Volcano plot in the training set illustrating the statistical significance of the fold change of the mean values of detected features in progressors to end-stage kidney disease versus nonprogressors derived from the compound-by-compound t-test. 1 = DAG 36:0; 2 = CE 20:5; 3 = CE 22:5; 4 = DAG 34:5; 5 = CE 20:3; 6 = CE 18:2; 7 = DAG 34:0; 8 = DAG 32:0; 9 = MAG 16:0; 10 = PA 44:4; lipids with a nominal P value ≤ 0.0027 are shown in color. CE, cholesterol esters; DAG, diacylglycerol; MAG, monoacylglycerol; PA, phosphatidic acid.

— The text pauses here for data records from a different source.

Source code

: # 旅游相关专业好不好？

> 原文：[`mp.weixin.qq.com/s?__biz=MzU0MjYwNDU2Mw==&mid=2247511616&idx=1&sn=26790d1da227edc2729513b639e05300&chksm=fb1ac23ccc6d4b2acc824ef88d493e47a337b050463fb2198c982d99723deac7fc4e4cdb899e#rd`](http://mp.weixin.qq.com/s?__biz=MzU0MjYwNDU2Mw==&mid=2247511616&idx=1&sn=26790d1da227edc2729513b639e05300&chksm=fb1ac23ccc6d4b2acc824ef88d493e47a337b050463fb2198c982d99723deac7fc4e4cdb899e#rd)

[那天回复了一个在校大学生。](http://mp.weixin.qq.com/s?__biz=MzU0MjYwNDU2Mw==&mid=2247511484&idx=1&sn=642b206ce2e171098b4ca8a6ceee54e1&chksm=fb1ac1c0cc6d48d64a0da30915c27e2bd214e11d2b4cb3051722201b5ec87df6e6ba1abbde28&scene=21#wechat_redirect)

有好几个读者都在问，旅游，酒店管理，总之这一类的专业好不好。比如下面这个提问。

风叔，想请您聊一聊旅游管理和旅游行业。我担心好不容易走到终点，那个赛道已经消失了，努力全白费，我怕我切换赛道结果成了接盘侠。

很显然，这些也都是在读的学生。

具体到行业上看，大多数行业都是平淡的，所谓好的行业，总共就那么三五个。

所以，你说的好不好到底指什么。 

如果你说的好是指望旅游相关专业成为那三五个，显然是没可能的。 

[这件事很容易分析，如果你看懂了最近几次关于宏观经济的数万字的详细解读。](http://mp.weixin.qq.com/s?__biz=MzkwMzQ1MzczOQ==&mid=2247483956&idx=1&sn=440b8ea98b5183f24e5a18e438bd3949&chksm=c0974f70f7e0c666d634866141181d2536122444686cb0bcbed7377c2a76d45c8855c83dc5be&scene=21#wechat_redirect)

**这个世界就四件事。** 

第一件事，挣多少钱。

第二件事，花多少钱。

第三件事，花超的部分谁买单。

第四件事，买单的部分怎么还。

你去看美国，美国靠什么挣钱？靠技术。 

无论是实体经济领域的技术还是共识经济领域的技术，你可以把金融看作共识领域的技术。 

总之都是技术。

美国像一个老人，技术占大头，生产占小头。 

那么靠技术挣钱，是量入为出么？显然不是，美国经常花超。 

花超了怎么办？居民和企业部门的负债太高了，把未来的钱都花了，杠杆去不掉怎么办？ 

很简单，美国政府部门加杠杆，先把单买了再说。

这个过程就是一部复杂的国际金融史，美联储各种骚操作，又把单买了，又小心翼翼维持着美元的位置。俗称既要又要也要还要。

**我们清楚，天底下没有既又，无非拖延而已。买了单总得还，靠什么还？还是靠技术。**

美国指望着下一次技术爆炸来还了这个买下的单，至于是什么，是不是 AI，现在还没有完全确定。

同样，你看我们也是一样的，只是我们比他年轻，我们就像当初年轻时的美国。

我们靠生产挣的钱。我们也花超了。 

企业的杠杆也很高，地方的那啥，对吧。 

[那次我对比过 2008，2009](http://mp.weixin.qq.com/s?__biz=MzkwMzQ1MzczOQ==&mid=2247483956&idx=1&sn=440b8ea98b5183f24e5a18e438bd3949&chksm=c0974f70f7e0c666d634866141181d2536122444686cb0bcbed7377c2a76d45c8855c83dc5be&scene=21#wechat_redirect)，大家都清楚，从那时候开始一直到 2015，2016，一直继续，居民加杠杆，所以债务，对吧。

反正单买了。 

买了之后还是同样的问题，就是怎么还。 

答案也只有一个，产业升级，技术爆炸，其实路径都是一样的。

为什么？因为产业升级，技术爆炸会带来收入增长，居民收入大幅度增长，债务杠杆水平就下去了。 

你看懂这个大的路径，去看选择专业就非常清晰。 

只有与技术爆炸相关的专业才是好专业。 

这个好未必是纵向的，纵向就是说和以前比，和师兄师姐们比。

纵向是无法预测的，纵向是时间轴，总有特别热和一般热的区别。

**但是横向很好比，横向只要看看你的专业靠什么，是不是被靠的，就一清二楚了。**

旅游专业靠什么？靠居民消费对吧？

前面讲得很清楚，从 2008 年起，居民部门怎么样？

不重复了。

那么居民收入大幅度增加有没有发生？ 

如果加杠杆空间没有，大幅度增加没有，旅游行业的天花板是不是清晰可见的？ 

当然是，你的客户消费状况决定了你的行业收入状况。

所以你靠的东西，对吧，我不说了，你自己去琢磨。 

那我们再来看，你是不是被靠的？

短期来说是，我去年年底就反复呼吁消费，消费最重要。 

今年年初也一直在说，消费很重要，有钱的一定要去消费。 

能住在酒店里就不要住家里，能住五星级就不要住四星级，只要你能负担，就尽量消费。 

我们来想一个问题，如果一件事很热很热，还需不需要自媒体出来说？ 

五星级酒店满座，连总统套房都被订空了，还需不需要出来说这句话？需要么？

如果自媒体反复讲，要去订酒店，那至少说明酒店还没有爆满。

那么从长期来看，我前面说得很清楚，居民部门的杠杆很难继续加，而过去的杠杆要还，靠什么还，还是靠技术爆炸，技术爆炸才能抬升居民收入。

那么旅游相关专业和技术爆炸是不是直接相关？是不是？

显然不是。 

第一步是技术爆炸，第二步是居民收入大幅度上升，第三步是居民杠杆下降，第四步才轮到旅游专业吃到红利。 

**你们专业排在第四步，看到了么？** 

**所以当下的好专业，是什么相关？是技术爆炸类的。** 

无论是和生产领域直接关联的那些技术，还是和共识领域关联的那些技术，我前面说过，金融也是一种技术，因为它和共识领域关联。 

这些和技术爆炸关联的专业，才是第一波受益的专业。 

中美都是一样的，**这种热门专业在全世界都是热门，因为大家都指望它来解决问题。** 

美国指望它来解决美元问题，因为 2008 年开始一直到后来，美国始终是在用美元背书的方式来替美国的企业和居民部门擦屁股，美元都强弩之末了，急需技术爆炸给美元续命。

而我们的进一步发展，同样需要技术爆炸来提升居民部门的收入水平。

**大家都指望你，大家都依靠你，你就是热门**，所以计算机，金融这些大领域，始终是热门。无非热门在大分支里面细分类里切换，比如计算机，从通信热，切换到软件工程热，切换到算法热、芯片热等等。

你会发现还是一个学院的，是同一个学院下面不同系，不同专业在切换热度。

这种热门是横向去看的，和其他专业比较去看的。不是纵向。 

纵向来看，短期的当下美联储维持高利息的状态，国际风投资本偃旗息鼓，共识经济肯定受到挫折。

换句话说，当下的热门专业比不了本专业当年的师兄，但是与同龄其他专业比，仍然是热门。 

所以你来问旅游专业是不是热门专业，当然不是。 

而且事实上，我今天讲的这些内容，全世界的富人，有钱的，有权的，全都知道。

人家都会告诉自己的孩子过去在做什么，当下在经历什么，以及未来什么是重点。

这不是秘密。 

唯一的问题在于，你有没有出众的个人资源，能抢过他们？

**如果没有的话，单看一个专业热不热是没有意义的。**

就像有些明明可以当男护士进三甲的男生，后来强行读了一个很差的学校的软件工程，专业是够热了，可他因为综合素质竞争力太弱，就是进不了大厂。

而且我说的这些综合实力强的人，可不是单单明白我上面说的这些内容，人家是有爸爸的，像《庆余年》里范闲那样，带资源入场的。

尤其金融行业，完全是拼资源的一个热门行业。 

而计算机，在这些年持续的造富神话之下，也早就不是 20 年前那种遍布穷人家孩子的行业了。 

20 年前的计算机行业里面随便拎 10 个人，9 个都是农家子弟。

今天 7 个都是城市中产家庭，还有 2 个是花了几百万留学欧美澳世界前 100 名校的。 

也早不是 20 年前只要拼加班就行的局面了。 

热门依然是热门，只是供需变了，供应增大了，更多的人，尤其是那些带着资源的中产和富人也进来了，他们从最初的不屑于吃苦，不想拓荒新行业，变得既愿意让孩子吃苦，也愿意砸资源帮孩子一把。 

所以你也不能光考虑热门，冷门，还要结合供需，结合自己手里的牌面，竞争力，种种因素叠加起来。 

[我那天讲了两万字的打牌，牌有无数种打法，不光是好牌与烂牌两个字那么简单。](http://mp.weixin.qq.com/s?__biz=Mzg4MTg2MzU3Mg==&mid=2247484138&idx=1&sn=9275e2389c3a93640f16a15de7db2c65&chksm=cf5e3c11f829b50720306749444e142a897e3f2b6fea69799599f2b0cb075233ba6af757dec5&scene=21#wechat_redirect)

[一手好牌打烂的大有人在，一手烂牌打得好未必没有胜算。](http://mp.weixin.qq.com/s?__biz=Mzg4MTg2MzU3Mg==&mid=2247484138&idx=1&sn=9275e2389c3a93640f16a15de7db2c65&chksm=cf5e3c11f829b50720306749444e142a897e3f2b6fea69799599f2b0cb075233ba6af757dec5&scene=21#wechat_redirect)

Top Lipid Candidates Nominated by Different Classification Methods
In the next step, we compared the products of different classification methods. Supplementary Table S4 suggests a high concordance between the top 10 lipids ranked by the 3 classification methods particularly for the DAGs. We then used logistic regression models on the top 10 lipids of each classification method to further narrow down to the independent predictors of progression after adjusting for eGFR, UPCR, age, sex, race, diabetes, hypertension, and congestive heart failure. As a result, the independent lipids projected by the FDR list were DAG 36:0, DAG 32:0, and monoacylglycerol (MAG) 16:0 (most conservative model). The independent lipids projected from the PLS-DA were DAG 36:0, DAG 32:0, MAG 26:2, MAG 20:0, MAG 16:0, and phosphatidylcholine (PC) 34:3 (most inclusive model), and those projected by RF were DAG 36:0, DAG 32:0, MAG 16:0, and PC 34:3 (a model in between), suggesting a high concordance in the final products of different classification methods.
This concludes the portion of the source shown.